START Extracted information

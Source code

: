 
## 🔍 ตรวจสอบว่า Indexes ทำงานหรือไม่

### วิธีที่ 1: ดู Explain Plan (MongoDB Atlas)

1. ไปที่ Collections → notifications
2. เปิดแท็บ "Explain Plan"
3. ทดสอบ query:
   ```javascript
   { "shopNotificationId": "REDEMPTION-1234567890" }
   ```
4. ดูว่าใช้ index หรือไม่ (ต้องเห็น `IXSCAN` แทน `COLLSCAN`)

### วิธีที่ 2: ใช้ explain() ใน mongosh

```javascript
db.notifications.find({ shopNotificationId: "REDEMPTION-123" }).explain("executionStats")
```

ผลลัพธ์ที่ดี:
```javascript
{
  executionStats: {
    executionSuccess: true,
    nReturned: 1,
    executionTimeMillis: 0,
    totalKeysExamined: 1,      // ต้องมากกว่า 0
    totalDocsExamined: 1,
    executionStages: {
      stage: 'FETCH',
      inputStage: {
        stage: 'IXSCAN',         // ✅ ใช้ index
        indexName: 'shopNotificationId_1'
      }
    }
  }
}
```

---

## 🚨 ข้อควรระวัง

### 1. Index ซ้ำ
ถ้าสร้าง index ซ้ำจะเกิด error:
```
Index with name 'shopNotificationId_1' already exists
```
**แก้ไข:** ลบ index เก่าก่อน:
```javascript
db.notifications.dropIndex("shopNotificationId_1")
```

END Extracted information

→ Exercise objective
Look through the data above for the string "executionStats" and copy every line where it appears.

→ Finished task
db.notifications.find({ shopNotificationId: "REDEMPTION-123" }).explain("executionStats")
  executionStats: {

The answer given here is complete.